In the last post, we wrote about how friction can land heavily on the Campus Store and students with manual work and special processes. This post is about the impact to other staff in other departments – like the Bursar, IT and Student Accounts.
Conventional billing methods can be substandard when it comes to special fund types typically found on campus, which puts even more pressure on campus staff. Charging Financial Aid, Sponsors or the student account from the campus store or other auxiliaries is appealing but not always simple. When required, the added complexity of the payment process often requires extra training and laborious one-off solutions for each source.

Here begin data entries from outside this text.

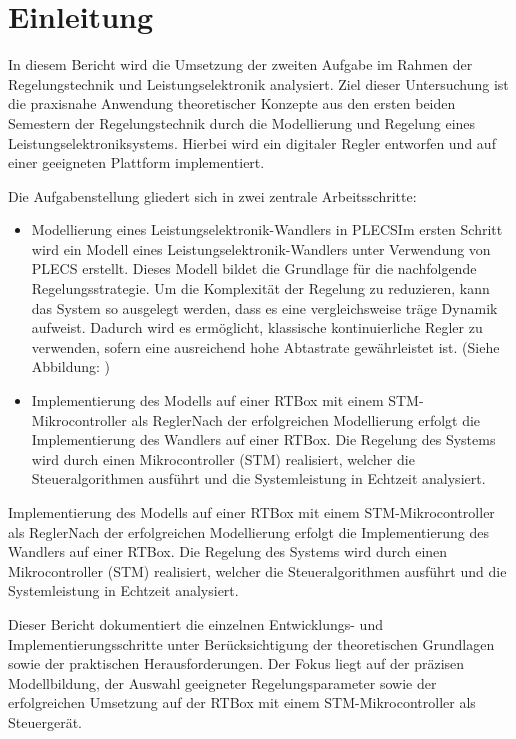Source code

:\section{Einleitung} \label{sec:einleitung}


In diesem Bericht wird die Umsetzung der zweiten Aufgabe im Rahmen der Regelungstechnik und Leistungselektronik analysiert. Ziel dieser Untersuchung ist die praxisnahe Anwendung theoretischer Konzepte aus den ersten beiden Semestern der Regelungstechnik durch die Modellierung und Regelung eines Leistungselektroniksystems. Hierbei wird ein digitaler Regler entworfen und auf einer geeigneten Plattform implementiert.

Die Aufgabenstellung gliedert sich in zwei zentrale Arbeitsschritte:
\begin{itemize}
    \item Modellierung eines Leistungselektronik-Wandlers in PLECSIm ersten Schritt wird ein Modell eines Leistungselektronik-Wandlers unter Verwendung von PLECS erstellt. Dieses Modell bildet die Grundlage für die nachfolgende Regelungsstrategie. Um die Komplexität der Regelung zu reduzieren, kann das System so ausgelegt werden, dass es eine vergleichsweise träge Dynamik aufweist. Dadurch wird es ermöglicht, klassische kontinuierliche Regler zu verwenden, sofern eine ausreichend hohe Abtastrate gewährleistet ist. (Siehe Abbildung: \label{fig:Soft})

    \item Implementierung des Modells auf einer RTBox mit einem STM-Mikrocontroller als ReglerNach der erfolgreichen Modellierung erfolgt die Implementierung des Wandlers auf einer RTBox. Die Regelung des Systems wird durch einen Mikrocontroller (STM) realisiert, welcher die Steueralgorithmen ausführt und die Systemleistung in Echtzeit analysiert.
\end{itemize}


Implementierung des Modells auf einer RTBox mit einem STM-Mikrocontroller als ReglerNach der erfolgreichen Modellierung erfolgt die Implementierung des Wandlers auf einer RTBox. Die Regelung des Systems wird durch einen Mikrocontroller (STM) realisiert, welcher die Steueralgorithmen ausführt und die Systemleistung in Echtzeit analysiert.

Dieser Bericht dokumentiert die einzelnen Entwicklungs- und Implementierungsschritte unter Berücksichtigung der theoretischen Grundlagen sowie der praktischen Herausforderungen. Der Fokus liegt auf der präzisen Modellbildung, der Auswahl geeigneter Regelungsparameter sowie der erfolgreichen Umsetzung auf der RTBox mit einem STM-Mikrocontroller als Steuergerät.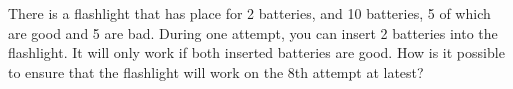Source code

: \problem
There is a flashlight that has place for 2 batteries, and 10 batteries,
5 of which are good and 5 are bad.
During one attempt, you can insert 2 batteries into the flashlight.
It will only work if both inserted batteries are good.
How is it possible to ensure that the flashlight will work on the 8th attempt
at latest?
\solution
\endproblem
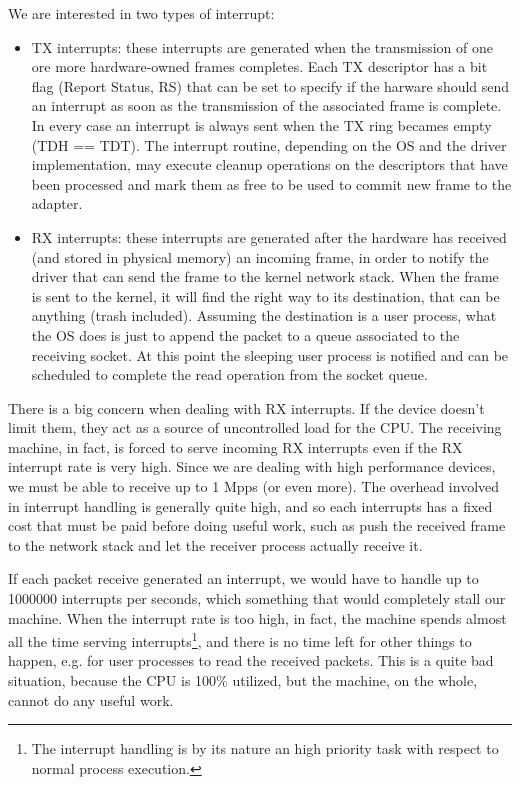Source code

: We are interested in two types of interrupt:
\begin{itemize}
    \item TX interrupts: these interrupts are generated when the transmission of one ore more hardware-owned frames completes. Each TX 
	  descriptor has
	  a bit flag (Report Status, RS) that can be set to specify if the harware should send an interrupt as soon as the transmission 
	  of the associated
	  frame is complete. In every case an interrupt is always sent when the TX ring becames empty (TDH == TDT).
	  The interrupt routine, depending on the OS and the driver implementation, may execute cleanup operations on the descriptors 
	  that have been processed and mark them as free to be used to commit new frame to the adapter.
	      
    \item RX interrupts: these interrupts are generated after the hardware has received (and stored in physical memory) an incoming frame, 
	  in order to notify the driver that can send the frame to the kernel network stack. When the frame is sent to the kernel, it will
	  find the right way to its destination, that can be anything (trash included). Assuming the destination is a user process,
	  what the OS does is just to append the packet to a queue associated to the receiving socket. At this point the sleeping user
	  process is notified and can be scheduled to complete the read operation from the socket queue.
\end{itemize}

There is a big concern when dealing with RX interrupts. If the device doesn't limit them, they act as a source of uncontrolled load for the 
CPU.
The receiving machine, in fact, is forced to serve incoming RX interrupts even if the RX interrupt rate is very high. Since we are
dealing with high performance devices, we must be able to receive up to 1 Mpps (or even more).
The overhead involved in interrupt handling is generally quite high, and so each interrupts has a fixed cost that must be paid before
doing useful work, such as push the received frame to the network stack and let the receiver process actually receive it.

If each packet receive generated an interrupt, we would have to handle up to 1000000 interrupts per seconds, which something that would
completely stall our machine.
When the interrupt rate is too high, in fact, the machine spends almost all the time serving interrupts\footnote{The interrupt handling is
by its nature an high priority task with respect to normal process execution.}, and there is no time left for other things to happen,
e.g. for user processes to read the received packets. This is a quite bad situation, because the CPU is 100\% utilized, but the machine,
on the whole, cannot do any useful work.

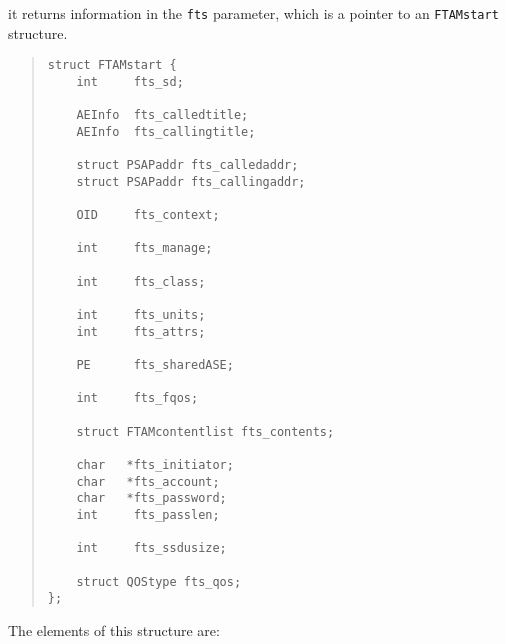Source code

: it returns information in the \verb"fts" parameter,
which is a pointer to an \verb"FTAMstart" structure.
\begin{quote}\small\begin{verbatim}
struct FTAMstart {
    int     fts_sd;

    AEInfo  fts_calledtitle;
    AEInfo  fts_callingtitle;

    struct PSAPaddr fts_calledaddr;
    struct PSAPaddr fts_callingaddr;

    OID     fts_context;

    int     fts_manage;

    int     fts_class;

    int     fts_units;
    int     fts_attrs;

    PE      fts_sharedASE;

    int     fts_fqos;

    struct FTAMcontentlist fts_contents;

    char   *fts_initiator;
    char   *fts_account;
    char   *fts_password;
    int     fts_passlen;

    int     fts_ssdusize;

    struct QOStype fts_qos;
};
\end{verbatim}\end{quote}
The elements of this structure are:
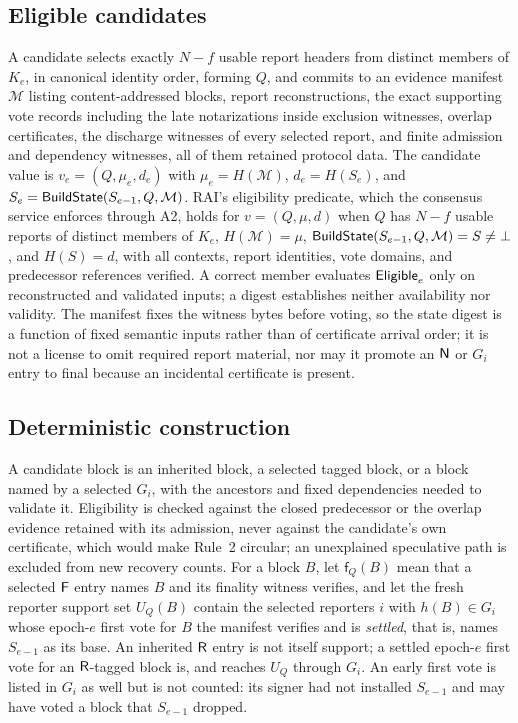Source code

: \subsection{Eligible candidates}
\label{sec:manifest}
A candidate selects exactly $N-f$ usable report headers from distinct members of $K_e$, in canonical identity order, forming $Q$, and commits to an evidence manifest $\mathcal M$ listing content-addressed blocks, report reconstructions, the exact supporting vote records including the late notarizations inside exclusion witnesses, overlap certificates, the discharge witnesses of every selected report, and finite admission and dependency witnesses, all of them retained protocol data. The candidate value is $v_e=(Q,\mu_e,d_e)$ with $\mu_e=H(\mathcal M)$, $d_e=H(S_e)$, and $S_e=\mathsf{BuildState}(S_{e-1},Q,\mathcal M)$. RAI's eligibility predicate, which the consensus service enforces through A2, holds for $v=(Q,\mu,d)$ when $Q$ has $N-f$ usable reports of distinct members of $K_e$, $H(\mathcal M)=\mu$, $\mathsf{BuildState}(S_{e-1},Q,\mathcal M)=S\neq\bot$, and $H(S)=d$, with all contexts, report identities, vote domains, and predecessor references verified. A correct member evaluates $\mathsf{Eligible}_e$ only on reconstructed and validated inputs; a digest establishes neither availability nor validity. The manifest fixes the witness bytes before voting, so the state digest is a function of fixed semantic inputs rather than of certificate arrival order; it is not a license to omit required report material, nor may it promote an $\mathsf{N}$ or $G_i$ entry to final because an incidental certificate is present.

\subsection{Deterministic construction}
\label{sec:build}
A candidate block is an inherited block, a selected tagged block, or a block named by a selected $G_i$, with the ancestors and fixed dependencies needed to validate it. Eligibility is checked against the closed predecessor or the overlap evidence retained with its admission, never against the candidate's own certificate, which would make Rule~2 circular; an unexplained speculative path is excluded from new recovery counts. For a block $B$, let $\mathsf{f}_Q(B)$ mean that a selected $\mathsf{F}$ entry names $B$ and its finality witness verifies, and let the fresh reporter support set $U_Q(B)$ contain the selected reporters $i$ with $h(B)\in G_i$ whose epoch-$e$ first vote for $B$ the manifest verifies and is \emph{settled}, that is, names $S_{e-1}$ as its base. An inherited $\mathsf{R}$ entry is not itself support; a settled epoch-$e$ first vote for an $\mathsf{R}$-tagged block is, and reaches $U_Q$ through $G_i$. An early first vote is listed in $G_i$ as well but is not counted: its signer had not installed $S_{e-1}$ and may have voted a block that $S_{e-1}$ dropped.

It’s common in our communications with customers and prospects to hear of processes that require a key member of the team to figuratively “lock themselves away” for days or even a week at a time to trudge through a stack of spreadsheets and manual entries and reconciliations. So, while the work gets handled, it’s often at the expense of other important work and at least one person’s time. It’s not popular to say the least.
Further, each time a transaction requires multiple people in multiple departments to review and handle it, the transaction is slowed and the chance for an error or something slipping through the cracks increases.

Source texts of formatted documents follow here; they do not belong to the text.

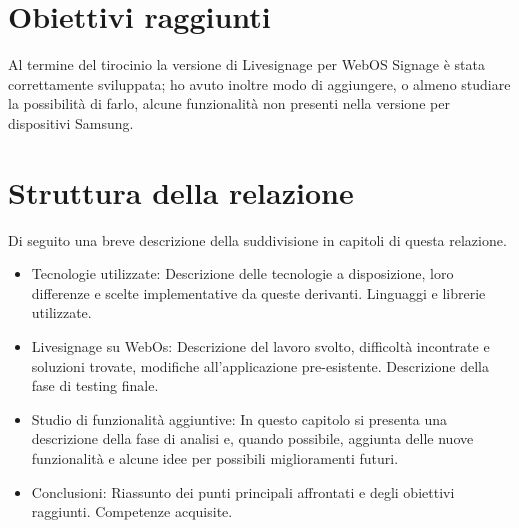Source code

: 
\section{Obiettivi raggiunti}

Al termine del tirocinio la versione di Livesignage per WebOS Signage è stata correttamente sviluppata; ho avuto inoltre modo di aggiungere, o almeno studiare la possibilità di farlo, alcune funzionalità non presenti nella versione per dispositivi Samsung. 

\section{Struttura della relazione}
Di seguito una breve descrizione della suddivisione in capitoli di questa relazione.
\begin{itemize}
    \item Tecnologie utilizzate: Descrizione delle tecnologie a disposizione, loro differenze e scelte implementative da queste derivanti. Linguaggi e librerie utilizzate.
    \item Livesignage su WebOs: Descrizione del lavoro svolto, difficoltà incontrate e soluzioni trovate, modifiche all'applicazione pre-esistente. Descrizione della fase di testing finale.
    \item Studio di funzionalità aggiuntive: In questo capitolo si presenta una descrizione della fase di analisi e, quando possibile, aggiunta delle nuove funzionalità e alcune idee per possibili miglioramenti futuri.
    \item Conclusioni: Riassunto dei punti principali affrontati e degli obiettivi raggiunti. Competenze acquisite.
\end{itemize}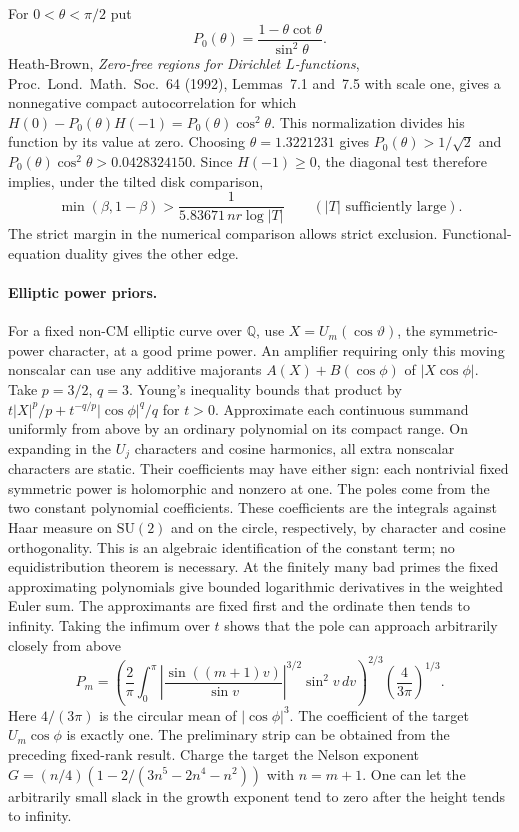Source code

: For $0<\theta<\pi/2$ put
\[
 P_0(\theta)=\frac{1-\theta\cot\theta}{\sin^2\theta}.
\]
Heath-Brown, \emph{Zero-free regions for Dirichlet $L$-functions},
Proc.~Lond.~Math.~Soc.~64 (1992), Lemmas~7.1 and~7.5 with scale one,
gives a nonnegative compact autocorrelation for which
$H(0)-P_0(\theta)H(-1)=P_0(\theta)\cos^2\theta$. This normalization
divides his function by its value at zero. Choosing
$\theta=1.3221231$ gives $P_0(\theta)>1/\sqrt2$ and
$P_0(\theta)\cos^2\theta>0.0428324150$.
Since $H(-1)\ge0$, the diagonal test therefore implies, under the
tilted disk comparison,
\[
        \min(\beta,1-\beta)>
          \frac1{5.83671\,nr\log|T|}
        \qquad(|T|\text{ sufficiently large}).
\]
The strict margin in the numerical comparison allows strict exclusion.
Functional-equation duality gives the other edge.

\paragraph{Elliptic power priors.}
For a fixed non-CM elliptic curve over $\mathbb Q$, use
$X=U_m(\cos\vartheta)$, the symmetric-power character, at a good
prime power. An amplifier requiring only this moving nonscalar can
use any additive majorants $A(X)+B(\cos\phi)$ of $|X\cos\phi|$.
Take $p=3/2$, $q=3$. Young's inequality bounds that product by
$t|X|^p/p+t^{-q/p}|\cos\phi|^q/q$ for $t>0$. Approximate each
continuous summand uniformly from above by an ordinary polynomial
on its compact range. On expanding in the $U_j$ characters and cosine
harmonics, all extra nonscalar characters are static. Their coefficients
may have either sign: each nontrivial fixed symmetric power is
holomorphic and nonzero at one. The poles come from the two constant
polynomial coefficients. These coefficients are the integrals against
Haar measure on $\mathrm{SU}(2)$ and on the circle, respectively,
by character and cosine orthogonality. This is an algebraic identification
of the constant term; no equidistribution theorem is necessary.
At the finitely many bad primes the fixed approximating polynomials
give bounded logarithmic derivatives in the weighted Euler sum.
The approximants are fixed first and the ordinate then tends to
infinity. Taking the infimum over $t$ shows that the pole can approach
arbitrarily closely from above
\[
 P_m=\left(\frac2\pi\int_0^\pi
    \left|\frac{\sin((m+1)v)}{\sin v}\right|^{3/2}
        \sin^2 v\,dv\right)^{2/3}
       \left(\frac4{3\pi}\right)^{1/3} .
\]
Here $4/(3\pi)$ is the circular mean of $|\cos\phi|^3$.
The coefficient of the target $U_m\cos\phi$ is exactly one. The
preliminary strip can be obtained from the preceding fixed-rank result.
Charge the target the Nelson exponent
$G=(n/4)(1-2/(3n^5-2n^4-n^2))$ with $n=m+1$.
One can let the arbitrarily small slack in the growth exponent tend
to zero after the height tends to infinity.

Lack of automation can stifle good programs
Unintended bottlenecks can occur if campus staff is bogged down by the logistics of scaling rapidly growing programs. In the case of Inclusive Access billing, collecting & loading files, tracking their load, and accounting for all these disparate fund sources creates more work for the Campus store, Student Accounts, Bursar, and IT. Increased scale on the front end does not translate to the back end, and problems need to be handled manually. This makes the exciting new benefits of programs like IA harder to achieve – or at least a challenge to realize!
As the higher education ecosystem continues to evolve to meet new challenges this unexpected friction can slow the gains of innovation and change. This is unintended. The good news is solutions exist to remedy the problems.